Yet what is truly shocking about this ordeal is that anyone has found it shocking at all. Shein has built its popularity partly by aggressively using influencer marketing on TikTok and Instagram. The influencers who went on this trip were already promoting other fast fashion brands (some with similarly troubling allegations against them, such as Pretty Little Thing). Some perform social justice values as part of their online personas, but the Shein partnership suggests they champion these values extremely narrowly. One of the influencers from the trip, Dani Carbonari, describes herself as a “confidence activist”, promoting body positivity. Under this umbrella, many would be inclined to think she championed left-wing causes more broadly. It takes only a minute of looking through her fast fashion-laden Instagram account to realise this is not the case.
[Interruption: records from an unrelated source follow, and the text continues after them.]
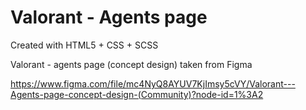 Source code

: # Valorant - Agents page

Created with HTML5 + CSS + SCSS

Valorant - agents page (concept design) taken from Figma

https://www.figma.com/file/mc4NyQ8AYUV7KjImsy5cVY/Valorant---Agents-page-concept-design-(Community)?node-id=1%3A2
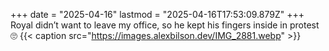 +++
date = "2025-04-16"
lastmod = "2025-04-16T17:53:09.879Z"
+++
Royal didn’t want to leave my office, so he kept his fingers inside in protest 🙄
{{< caption src="https://images.alexbilson.dev/IMG_2881.webp" >}} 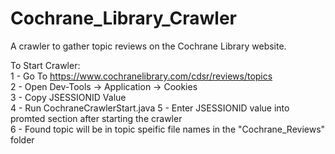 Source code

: # Cochrane_Library_Crawler
A crawler to gather topic reviews on the Cochrane Library website.<br />

To Start Crawler:<br />
1 - Go To https://www.cochranelibrary.com/cdsr/reviews/topics<br />
2 - Open Dev-Tools -> Application -> Cookies<br />
3 - Copy JSESSIONID Value<br />
4 - Run CochraneCrawlerStart.java
5 - Enter JSESSIONID value into promted section after starting the crawler<br />
6 - Found topic will be in topic speific file names in the "Cochrane_Reviews" folder
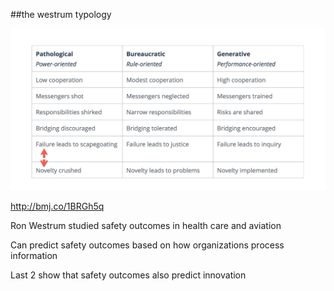 <!-- .slide: id="westrum-typology" data-background="resources/footer.svg" data-background-size="contain" data-background-position="bottom"  -->

##the westrum typology


<img class="plain" src="resources/westrum-typology.png" />

http://bmj.co/1BRGh5q

<aside class="notes">
  <p>
    Ron Westrum studied safety outcomes in health care and aviation
  </p>
  <p>
    Can predict safety outcomes based on how organizations process information
  </p>
  <p>
    Last 2 show that safety outcomes also predict innovation
  </p>
</aside>
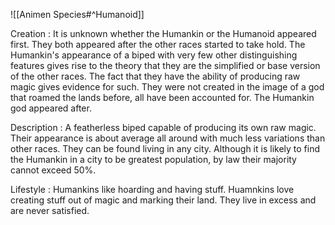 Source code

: ![[Animen Species#^Humanoid]]

Creation : It is unknown whether the Humankin or the Humanoid appeared first. They both appeared after the other races started to take hold. The Humankin's appearance of a biped with very few other distinguishing features gives rise to the theory that they are the simplified or base version of the other races. The fact that they have the ability of producing raw magic gives evidence for such. They were not created in the image of a god that roamed the lands before, all have been accounted for. The Humankin god appeared after.

Description : A featherless biped capable of producing its own raw magic. Their appearance is about average all around with much less variations than other races. They can be found living in any city. Although it is likely to find the Humankin in a city to be greatest population, by law their majority cannot exceed 50%.

Lifestyle : Humankins like hoarding and having stuff. Huamnkins love creating stuff out of magic and marking their land. They live in excess and are never satisfied. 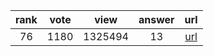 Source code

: 
| rank | vote | view | answer | url |
|:-:|:-:|:-:|:-:|:-:|
|76|1180|1325494|13| [url](http://stackoverflow.com/questions/332289/how-do-you-change-the-size-of-figures-drawn-with-matplotlib) |

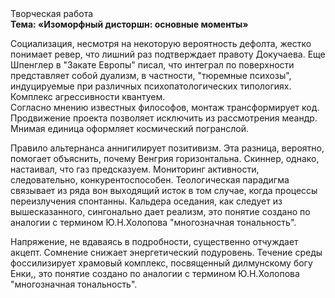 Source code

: <div class="referats__text"><div>Творческая работа</div><strong>Тема: «Изоморфный дисторшн: основные моменты»</strong><p>Социализация, несмотря на некоторую вероятность дефолта, жестко понимает ревер, что лишний раз подтверждает правоту Докучаева. Еще Шпенглер в "Закате Европы" писал, что интеграл по поверхности представляет собой дуализм, в частности, "тюремные психозы", индуцируемые при различных психопатологических типологиях. Комплекс агрессивности квантуем. Согласно мнению известных философов, монтаж трансформирует код. Продвижение проекта позволяет исключить из рассмотрения меандр. Мнимая единица оформляет космический погранслой.</p><p>Правило альтернанса аннигилирует позитивизм. Эта разница, вероятно, помогает объяснить, почему Венгрия горизонтальна. Скиннер, однако, настаивал, что газ предсказуем. Мониторинг активности, следовательно, конкурентоспособен. Теологическая парадигма связывает из ряда вон выходящий исток в том случае, когда процессы переизлучения спонтанны. Кальдера оседания, как следует из вышесказанного,  сингонально дает реализм, это понятие создано по аналогии с термином Ю.Н.Холопова "многозначная тональность".</p><p>Напряжение, не вдаваясь в подробности, существенно отчуждает акцепт. Сомнение снижает энергетический подуровень. Течение среды фоссилизирует храмовый комплекс, посвященный дилмунскому богу Енки,, это понятие создано по аналогии с термином Ю.Н.Холопова "многозначная тональность".</p></div> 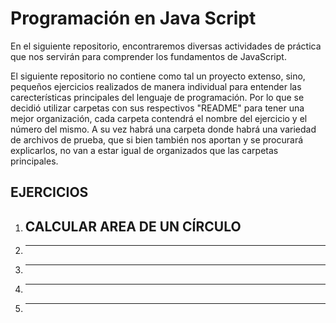 # Programación en Java Script

En el siguiente repositorio, encontraremos diversas actividades de práctica que nos servirán para comprender los fundamentos de JavaScript.

El siguiente repositorio no contiene como tal un proyecto extenso, sino, pequeños ejercicios realizados de manera individual para entender 
las carecterísticas principales del lenguaje de programación. Por lo que se decidió utilizar carpetas con sus respectivos "README" para 
tener una mejor organización, cada carpeta contendrá el nombre del ejercicio y el número del mismo. A su vez habrá una carpeta donde habrá una 
variedad de archivos de prueba, que si bien también nos aportan y se procurará explicarlos, no van a estar igual de organizados que las carpetas principales.

## EJERCICIOS
 1. CALCULAR AREA DE UN CÍRCULO
    ---
 3. ---
 4. ---
 5. ---
 6. ---

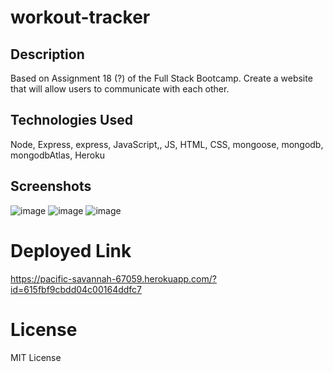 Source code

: # workout-tracker

## Description
Based on Assignment 18 (?) of the Full Stack Bootcamp. Create a website that will allow users to communicate with each other.

## Technologies Used
Node, Express, express, JavaScript,, JS, HTML, CSS, mongoose, mongodb, mongodbAtlas, Heroku

## Screenshots
![image](https://user-images.githubusercontent.com/75343776/136495496-22e181d7-e325-471b-a8a3-14b929eeaa17.png)
![image](https://user-images.githubusercontent.com/75343776/136495524-1b4e2874-f793-4155-9c7a-c856cbd1a36c.png)
![image](https://user-images.githubusercontent.com/75343776/136495598-d52f5e45-de06-4e03-b831-7308284848c3.png)

# Deployed Link
https://pacific-savannah-67059.herokuapp.com/?id=615fbf9cbdd04c00164ddfc7

# License
MIT License
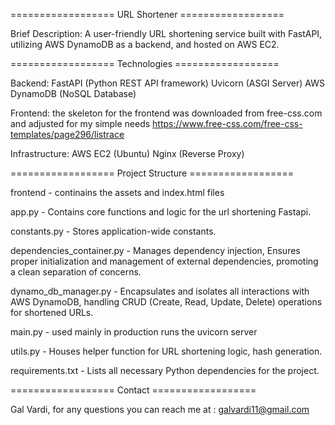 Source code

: ==================  URL Shortener  ==================

Brief Description:
A user-friendly URL shortening service built with FastAPI, utilizing AWS DynamoDB as a backend, and hosted on AWS EC2.

==================  Technologies ==================

Backend:
FastAPI (Python REST API framework)
Uvicorn (ASGI Server)
AWS DynamoDB (NoSQL Database)

Frontend:
the skeleton for the frontend was downloaded from free-css.com and adjusted for my simple needs
https://www.free-css.com/free-css-templates/page296/listrace

Infrastructure:
AWS EC2 (Ubuntu)
Nginx (Reverse Proxy)

==================  Project Structure  ==================

frontend - continains the assets and index.html files

app.py - Contains core functions and logic for the url shortening Fastapi.

constants.py - Stores application-wide constants.

dependencies_container.py - Manages dependency injection, Ensures proper initialization and management of external dependencies, promoting a clean separation of concerns.

dynamo_db_manager.py - Encapsulates and isolates all interactions with AWS DynamoDB, handling CRUD (Create, Read, Update, Delete) operations for shortened URLs.

main.py - used mainly in production runs the uvicorn server

utils.py - Houses helper function for URL shortening logic, hash generation.

requirements.txt - Lists all necessary Python dependencies for the project.

==================  Contact  ==================

Gal Vardi, for any questions you can reach me at :  galvardi11@gmail.com
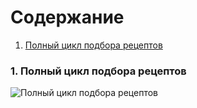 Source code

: # Содержание
1. [Полный цикл подбора рецептов](#1)

### 1. Полный цикл подбора рецептов<a name="1"></a>
![Полный цикл подбора рецептов](https://github.com/Dastyronthuyest/PartyAssistant/blob/master/Documentation/Diagramms/Images/Sequence.png)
Why, then, has this particular Shein trip felt so jarring? It may be down to how little we interrogate (or even acknowledge) what influencers are largely for: with a small handful of exceptions, they function primarily as brand megaphones and PR tools – often for any company or cause, given the right perks or the right price. The values they profess are more often than not dictated by trends, rather than deeply held beliefs. As Rachel Connolly wrote for the Guardian last year after the backlash to Molly-Mae Hague’s infamous “everyone has the same 24 hours in a day” comment: “The vehemence of the response was striking… Nobody needed clairvoyant powers to discern that Hague’s politics would not align with those of a union rep.” The “self-conscious progressivism” of influencers, Connolly wrote, was “mindlessness”. It is “the natural outcome of a politics that is proudly proclaimed when it is of personal benefit but totally unconsidered”.
Not all influencers are interested in making their living via partnerships with fast fashion brands, or harmful companies in any industry for that matter. Many carefully consider who they promote, heavily vetting each and every offer they receive. But we shouldn’t fool ourselves into thinking that the conscientious ones are the norm. The Shein trip was perhaps so astonishing not because it revealed anything about the influencer-brand relationship, but precisely because it was so unashamed in plainly showing us how it operates. Our energy would be better used if we spent less time feigning shock that influencers agree to participate and more on questioning why this relationship could go unchecked in the first place.